## WORK INSTRUCTION
The required answer is an exact copy of every entry underneath.

## INFORMATION SUPPLIED
————

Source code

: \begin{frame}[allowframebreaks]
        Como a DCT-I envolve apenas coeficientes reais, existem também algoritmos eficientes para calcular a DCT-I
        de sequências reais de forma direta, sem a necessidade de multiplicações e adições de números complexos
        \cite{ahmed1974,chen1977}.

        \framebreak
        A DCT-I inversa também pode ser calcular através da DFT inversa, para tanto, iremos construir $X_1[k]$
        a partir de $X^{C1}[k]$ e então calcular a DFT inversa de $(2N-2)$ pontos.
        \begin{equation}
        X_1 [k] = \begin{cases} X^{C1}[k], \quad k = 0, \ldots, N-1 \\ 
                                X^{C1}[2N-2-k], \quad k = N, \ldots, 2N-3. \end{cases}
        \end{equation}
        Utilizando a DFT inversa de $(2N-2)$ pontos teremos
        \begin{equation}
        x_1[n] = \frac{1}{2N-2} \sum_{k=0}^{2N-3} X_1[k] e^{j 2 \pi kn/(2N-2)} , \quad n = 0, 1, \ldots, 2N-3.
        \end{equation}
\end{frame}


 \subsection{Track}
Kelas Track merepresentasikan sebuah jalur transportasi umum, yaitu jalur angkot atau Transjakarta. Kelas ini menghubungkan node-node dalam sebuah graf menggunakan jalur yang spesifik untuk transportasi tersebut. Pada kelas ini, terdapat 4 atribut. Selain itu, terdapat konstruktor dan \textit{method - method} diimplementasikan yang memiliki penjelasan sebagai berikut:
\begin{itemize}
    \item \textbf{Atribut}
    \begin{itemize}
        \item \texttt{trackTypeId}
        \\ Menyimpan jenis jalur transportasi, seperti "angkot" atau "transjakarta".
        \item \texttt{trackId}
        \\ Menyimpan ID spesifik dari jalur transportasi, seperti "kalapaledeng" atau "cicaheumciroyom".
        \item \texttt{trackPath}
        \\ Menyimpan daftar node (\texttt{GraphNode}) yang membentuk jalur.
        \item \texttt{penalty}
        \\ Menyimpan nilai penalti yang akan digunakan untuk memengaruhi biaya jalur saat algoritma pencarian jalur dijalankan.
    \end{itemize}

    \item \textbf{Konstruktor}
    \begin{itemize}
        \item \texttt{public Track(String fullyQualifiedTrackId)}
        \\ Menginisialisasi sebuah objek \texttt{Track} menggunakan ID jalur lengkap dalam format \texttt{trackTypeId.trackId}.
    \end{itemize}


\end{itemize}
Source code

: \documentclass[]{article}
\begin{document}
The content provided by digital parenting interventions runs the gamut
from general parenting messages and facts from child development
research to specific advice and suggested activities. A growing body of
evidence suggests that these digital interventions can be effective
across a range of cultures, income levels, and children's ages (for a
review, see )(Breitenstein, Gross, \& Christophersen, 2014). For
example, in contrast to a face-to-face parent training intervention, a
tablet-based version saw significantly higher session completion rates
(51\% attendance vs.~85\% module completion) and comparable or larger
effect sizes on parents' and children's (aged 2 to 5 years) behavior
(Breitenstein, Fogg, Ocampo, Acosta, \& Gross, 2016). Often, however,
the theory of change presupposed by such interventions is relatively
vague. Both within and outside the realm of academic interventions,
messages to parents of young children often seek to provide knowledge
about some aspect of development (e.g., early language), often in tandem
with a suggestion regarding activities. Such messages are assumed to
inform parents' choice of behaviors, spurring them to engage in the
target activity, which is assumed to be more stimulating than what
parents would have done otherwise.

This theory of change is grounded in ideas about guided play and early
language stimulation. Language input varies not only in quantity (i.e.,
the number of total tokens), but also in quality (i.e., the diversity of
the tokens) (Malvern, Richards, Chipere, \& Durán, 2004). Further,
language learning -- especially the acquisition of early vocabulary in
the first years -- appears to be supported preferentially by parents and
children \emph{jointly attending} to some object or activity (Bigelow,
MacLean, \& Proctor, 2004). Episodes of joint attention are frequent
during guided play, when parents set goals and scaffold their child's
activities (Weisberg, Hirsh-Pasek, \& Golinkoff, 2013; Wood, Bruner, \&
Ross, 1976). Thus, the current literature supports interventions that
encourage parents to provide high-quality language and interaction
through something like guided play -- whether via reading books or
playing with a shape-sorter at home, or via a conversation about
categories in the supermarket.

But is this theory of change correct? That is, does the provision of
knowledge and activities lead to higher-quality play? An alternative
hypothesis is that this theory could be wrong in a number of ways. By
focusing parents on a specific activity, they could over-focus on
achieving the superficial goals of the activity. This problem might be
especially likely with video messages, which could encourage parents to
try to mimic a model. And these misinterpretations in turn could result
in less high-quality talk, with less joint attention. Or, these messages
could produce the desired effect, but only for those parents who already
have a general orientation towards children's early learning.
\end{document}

————

## SOLUTION TO THE PROBLEM
Source code

: \begin{frame}[allowframebreaks]
        Como a DCT-I envolve apenas coeficientes reais, existem também algoritmos eficientes para calcular a DCT-I
        de sequências reais de forma direta, sem a necessidade de multiplicações e adições de números complexos
        \cite{ahmed1974,chen1977}.

        \framebreak
        A DCT-I inversa também pode ser calcular através da DFT inversa, para tanto, iremos construir $X_1[k]$
        a partir de $X^{C1}[k]$ e então calcular a DFT inversa de $(2N-2)$ pontos.
        \begin{equation}
        X_1 [k] = \begin{cases} X^{C1}[k], \quad k = 0, \ldots, N-1 \\ 
                                X^{C1}[2N-2-k], \quad k = N, \ldots, 2N-3. \end{cases}
        \end{equation}
        Utilizando a DFT inversa de $(2N-2)$ pontos teremos
        \begin{equation}
        x_1[n] = \frac{1}{2N-2} \sum_{k=0}^{2N-3} X_1[k] e^{j 2 \pi kn/(2N-2)} , \quad n = 0, 1, \ldots, 2N-3.
        \end{equation}
\end{frame}


 \subsection{Track}
Kelas Track merepresentasikan sebuah jalur transportasi umum, yaitu jalur angkot atau Transjakarta. Kelas ini menghubungkan node-node dalam sebuah graf menggunakan jalur yang spesifik untuk transportasi tersebut. Pada kelas ini, terdapat 4 atribut. Selain itu, terdapat konstruktor dan \textit{method - method} diimplementasikan yang memiliki penjelasan sebagai berikut:
\begin{itemize}
    \item \textbf{Atribut}
    \begin{itemize}
        \item \texttt{trackTypeId}
        \\ Menyimpan jenis jalur transportasi, seperti "angkot" atau "transjakarta".
        \item \texttt{trackId}
        \\ Menyimpan ID spesifik dari jalur transportasi, seperti "kalapaledeng" atau "cicaheumciroyom".
        \item \texttt{trackPath}
        \\ Menyimpan daftar node (\texttt{GraphNode}) yang membentuk jalur.
        \item \texttt{penalty}
        \\ Menyimpan nilai penalti yang akan digunakan untuk memengaruhi biaya jalur saat algoritma pencarian jalur dijalankan.
    \end{itemize}

    \item \textbf{Konstruktor}
    \begin{itemize}
        \item \texttt{public Track(String fullyQualifiedTrackId)}
        \\ Menginisialisasi sebuah objek \texttt{Track} menggunakan ID jalur lengkap dalam format \texttt{trackTypeId.trackId}.
    \end{itemize}


\end{itemize}
Source code

: \documentclass[]{article}
\begin{document}
The content provided by digital parenting interventions runs the gamut
from general parenting messages and facts from child development
research to specific advice and suggested activities. A growing body of
evidence suggests that these digital interventions can be effective
across a range of cultures, income levels, and children's ages (for a
review, see )(Breitenstein, Gross, \& Christophersen, 2014). For
example, in contrast to a face-to-face parent training intervention, a
tablet-based version saw significantly higher session completion rates
(51\% attendance vs.~85\% module completion) and comparable or larger
effect sizes on parents' and children's (aged 2 to 5 years) behavior
(Breitenstein, Fogg, Ocampo, Acosta, \& Gross, 2016). Often, however,
the theory of change presupposed by such interventions is relatively
vague. Both within and outside the realm of academic interventions,
messages to parents of young children often seek to provide knowledge
about some aspect of development (e.g., early language), often in tandem
with a suggestion regarding activities. Such messages are assumed to
inform parents' choice of behaviors, spurring them to engage in the
target activity, which is assumed to be more stimulating than what
parents would have done otherwise.

This theory of change is grounded in ideas about guided play and early
language stimulation. Language input varies not only in quantity (i.e.,
the number of total tokens), but also in quality (i.e., the diversity of
the tokens) (Malvern, Richards, Chipere, \& Durán, 2004). Further,
language learning -- especially the acquisition of early vocabulary in
the first years -- appears to be supported preferentially by parents and
children \emph{jointly attending} to some object or activity (Bigelow,
MacLean, \& Proctor, 2004). Episodes of joint attention are frequent
during guided play, when parents set goals and scaffold their child's
activities (Weisberg, Hirsh-Pasek, \& Golinkoff, 2013; Wood, Bruner, \&
Ross, 1976). Thus, the current literature supports interventions that
encourage parents to provide high-quality language and interaction
through something like guided play -- whether via reading books or
playing with a shape-sorter at home, or via a conversation about
categories in the supermarket.

But is this theory of change correct? That is, does the provision of
knowledge and activities lead to higher-quality play? An alternative
hypothesis is that this theory could be wrong in a number of ways. By
focusing parents on a specific activity, they could over-focus on
achieving the superficial goals of the activity. This problem might be
especially likely with video messages, which could encourage parents to
try to mimic a model. And these misinterpretations in turn could result
in less high-quality talk, with less joint attention. Or, these messages
could produce the desired effect, but only for those parents who already
have a general orientation towards children's early learning.
\end{document}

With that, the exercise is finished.